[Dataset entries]
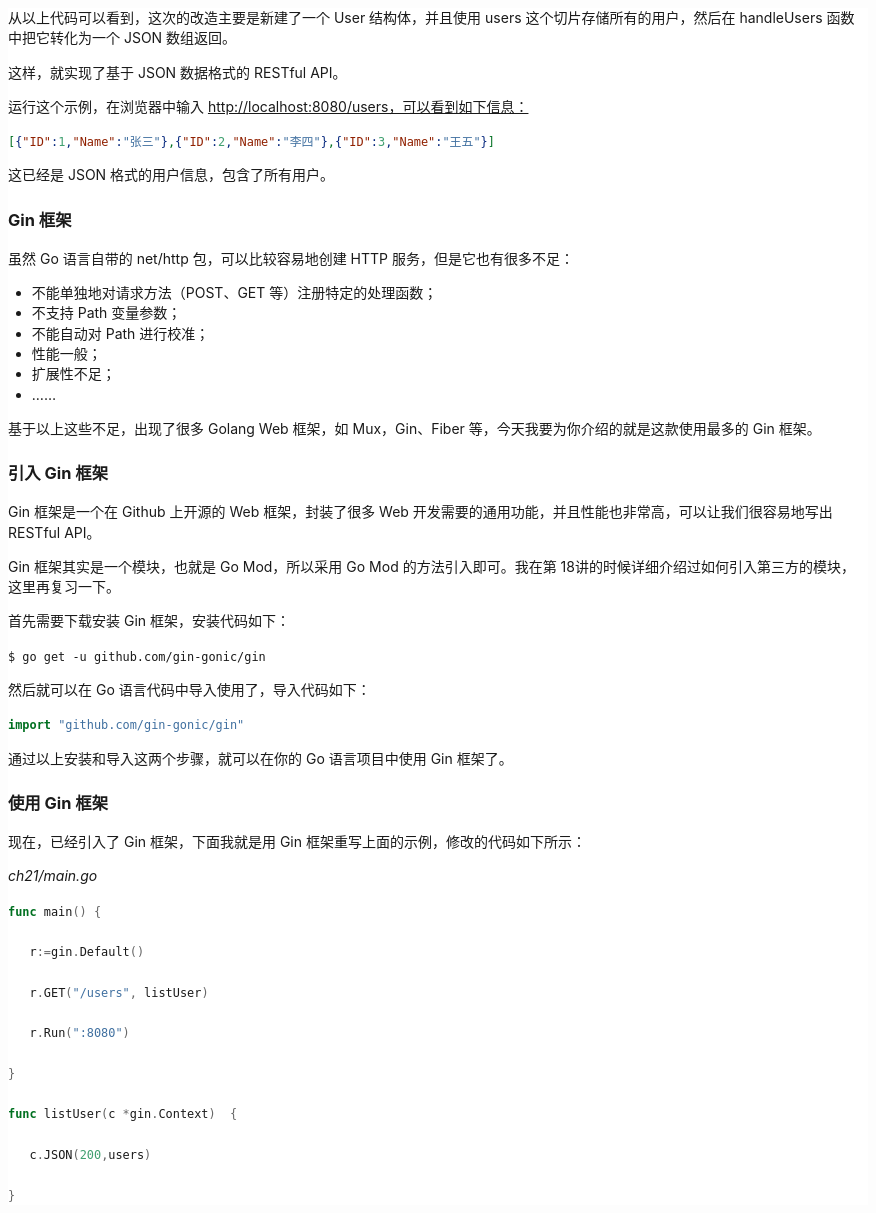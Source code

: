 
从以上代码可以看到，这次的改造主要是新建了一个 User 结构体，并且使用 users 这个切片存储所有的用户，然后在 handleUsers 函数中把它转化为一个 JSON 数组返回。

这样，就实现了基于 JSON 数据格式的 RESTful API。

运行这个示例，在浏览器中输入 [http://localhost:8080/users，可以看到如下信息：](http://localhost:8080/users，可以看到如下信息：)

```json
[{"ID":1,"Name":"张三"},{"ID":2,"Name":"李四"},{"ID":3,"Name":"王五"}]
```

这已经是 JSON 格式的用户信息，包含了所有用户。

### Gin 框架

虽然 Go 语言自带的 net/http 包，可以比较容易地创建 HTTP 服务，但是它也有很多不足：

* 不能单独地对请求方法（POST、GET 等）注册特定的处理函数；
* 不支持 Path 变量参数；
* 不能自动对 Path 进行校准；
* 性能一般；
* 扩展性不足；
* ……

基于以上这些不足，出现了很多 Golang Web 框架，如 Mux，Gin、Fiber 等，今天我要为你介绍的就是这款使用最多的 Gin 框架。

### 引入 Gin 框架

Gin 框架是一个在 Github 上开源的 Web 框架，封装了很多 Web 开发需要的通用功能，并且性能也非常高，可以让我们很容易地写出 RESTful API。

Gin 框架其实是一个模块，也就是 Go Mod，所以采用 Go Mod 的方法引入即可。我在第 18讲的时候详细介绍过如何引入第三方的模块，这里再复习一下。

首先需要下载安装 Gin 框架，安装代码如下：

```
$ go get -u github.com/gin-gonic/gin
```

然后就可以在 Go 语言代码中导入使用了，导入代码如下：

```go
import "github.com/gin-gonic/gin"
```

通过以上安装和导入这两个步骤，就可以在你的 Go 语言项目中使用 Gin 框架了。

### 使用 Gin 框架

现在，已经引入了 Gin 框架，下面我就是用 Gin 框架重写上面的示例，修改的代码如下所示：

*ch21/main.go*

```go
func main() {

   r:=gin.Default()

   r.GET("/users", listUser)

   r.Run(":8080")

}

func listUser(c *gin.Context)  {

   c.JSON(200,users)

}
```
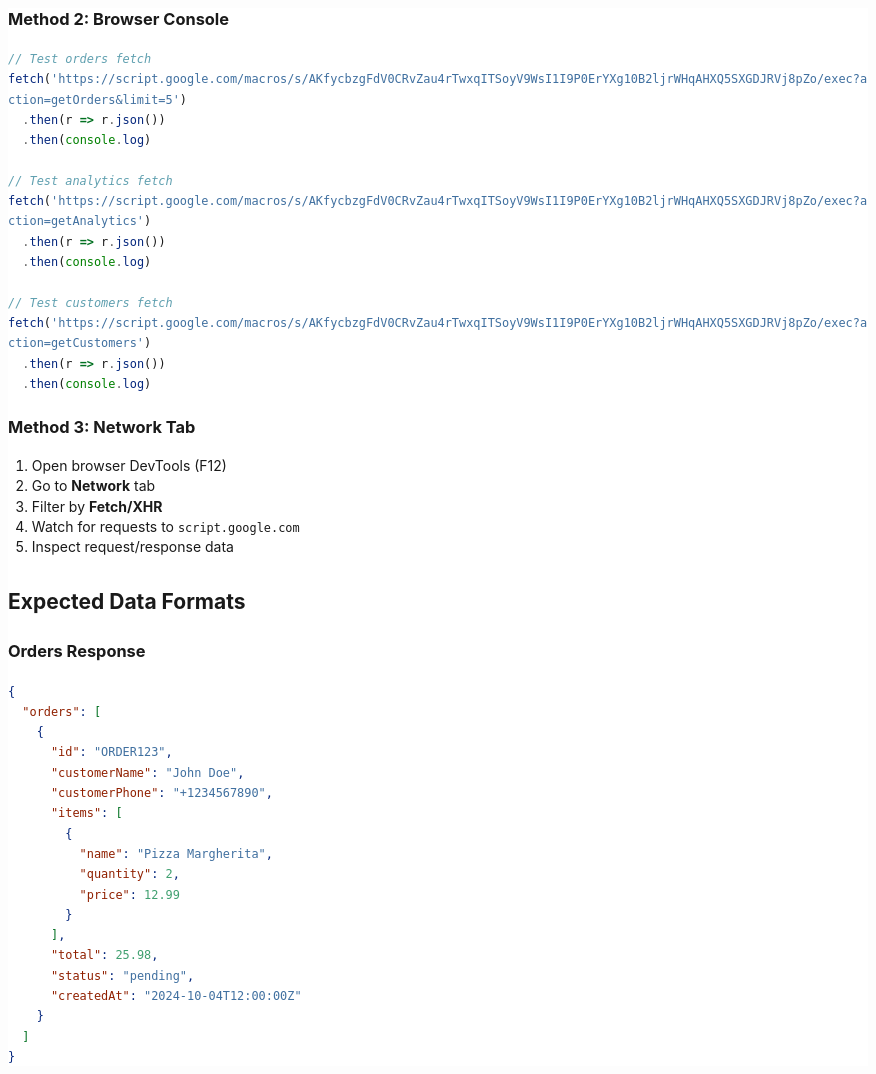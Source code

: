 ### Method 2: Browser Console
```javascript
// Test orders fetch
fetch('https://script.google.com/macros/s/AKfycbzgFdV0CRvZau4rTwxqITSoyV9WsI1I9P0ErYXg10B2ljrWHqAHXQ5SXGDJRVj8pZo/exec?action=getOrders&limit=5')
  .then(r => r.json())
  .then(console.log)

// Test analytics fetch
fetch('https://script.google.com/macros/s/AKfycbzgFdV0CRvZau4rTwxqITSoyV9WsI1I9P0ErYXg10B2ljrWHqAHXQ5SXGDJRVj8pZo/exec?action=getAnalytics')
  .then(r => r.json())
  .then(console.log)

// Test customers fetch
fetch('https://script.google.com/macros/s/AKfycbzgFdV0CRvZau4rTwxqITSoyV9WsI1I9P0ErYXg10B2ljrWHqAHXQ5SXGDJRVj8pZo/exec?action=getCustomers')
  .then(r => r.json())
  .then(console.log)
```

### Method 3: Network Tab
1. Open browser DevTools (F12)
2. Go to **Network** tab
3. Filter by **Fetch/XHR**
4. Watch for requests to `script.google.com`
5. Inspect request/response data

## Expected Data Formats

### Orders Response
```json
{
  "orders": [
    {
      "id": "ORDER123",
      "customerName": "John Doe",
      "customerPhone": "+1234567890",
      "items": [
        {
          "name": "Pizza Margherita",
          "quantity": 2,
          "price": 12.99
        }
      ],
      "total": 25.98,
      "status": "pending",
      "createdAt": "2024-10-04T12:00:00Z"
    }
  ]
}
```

▶ _Required work_
Please give the data again in full, exactly as written, but without any images.

▶ _Solution for this exercise_
Source code

: 
从以上代码可以看到，这次的改造主要是新建了一个 User 结构体，并且使用 users 这个切片存储所有的用户，然后在 handleUsers 函数中把它转化为一个 JSON 数组返回。

这样，就实现了基于 JSON 数据格式的 RESTful API。

运行这个示例，在浏览器中输入 [http://localhost:8080/users，可以看到如下信息：](http://localhost:8080/users，可以看到如下信息：)

```json
[{"ID":1,"Name":"张三"},{"ID":2,"Name":"李四"},{"ID":3,"Name":"王五"}]
```

这已经是 JSON 格式的用户信息，包含了所有用户。

### Gin 框架

虽然 Go 语言自带的 net/http 包，可以比较容易地创建 HTTP 服务，但是它也有很多不足：

* 不能单独地对请求方法（POST、GET 等）注册特定的处理函数；
* 不支持 Path 变量参数；
* 不能自动对 Path 进行校准；
* 性能一般；
* 扩展性不足；
* ……

基于以上这些不足，出现了很多 Golang Web 框架，如 Mux，Gin、Fiber 等，今天我要为你介绍的就是这款使用最多的 Gin 框架。

### 引入 Gin 框架

Gin 框架是一个在 Github 上开源的 Web 框架，封装了很多 Web 开发需要的通用功能，并且性能也非常高，可以让我们很容易地写出 RESTful API。

Gin 框架其实是一个模块，也就是 Go Mod，所以采用 Go Mod 的方法引入即可。我在第 18讲的时候详细介绍过如何引入第三方的模块，这里再复习一下。

首先需要下载安装 Gin 框架，安装代码如下：

```
$ go get -u github.com/gin-gonic/gin
```

然后就可以在 Go 语言代码中导入使用了，导入代码如下：

```go
import "github.com/gin-gonic/gin"
```

通过以上安装和导入这两个步骤，就可以在你的 Go 语言项目中使用 Gin 框架了。

### 使用 Gin 框架

现在，已经引入了 Gin 框架，下面我就是用 Gin 框架重写上面的示例，修改的代码如下所示：

*ch21/main.go*

```go
func main() {

   r:=gin.Default()

   r.GET("/users", listUser)

   r.Run(":8080")

}

func listUser(c *gin.Context)  {

   c.JSON(200,users)

}
```
Source code

: ### Method 2: Browser Console
```javascript
// Test orders fetch
fetch('https://script.google.com/macros/s/AKfycbzgFdV0CRvZau4rTwxqITSoyV9WsI1I9P0ErYXg10B2ljrWHqAHXQ5SXGDJRVj8pZo/exec?action=getOrders&limit=5')
  .then(r => r.json())
  .then(console.log)

// Test analytics fetch
fetch('https://script.google.com/macros/s/AKfycbzgFdV0CRvZau4rTwxqITSoyV9WsI1I9P0ErYXg10B2ljrWHqAHXQ5SXGDJRVj8pZo/exec?action=getAnalytics')
  .then(r => r.json())
  .then(console.log)

// Test customers fetch
fetch('https://script.google.com/macros/s/AKfycbzgFdV0CRvZau4rTwxqITSoyV9WsI1I9P0ErYXg10B2ljrWHqAHXQ5SXGDJRVj8pZo/exec?action=getCustomers')
  .then(r => r.json())
  .then(console.log)
```

### Method 3: Network Tab
1. Open browser DevTools (F12)
2. Go to **Network** tab
3. Filter by **Fetch/XHR**
4. Watch for requests to `script.google.com`
5. Inspect request/response data

## Expected Data Formats

### Orders Response
```json
{
  "orders": [
    {
      "id": "ORDER123",
      "customerName": "John Doe",
      "customerPhone": "+1234567890",
      "items": [
        {
          "name": "Pizza Margherita",
          "quantity": 2,
          "price": 12.99
        }
      ],
      "total": 25.98,
      "status": "pending",
      "createdAt": "2024-10-04T12:00:00Z"
    }
  ]
}
```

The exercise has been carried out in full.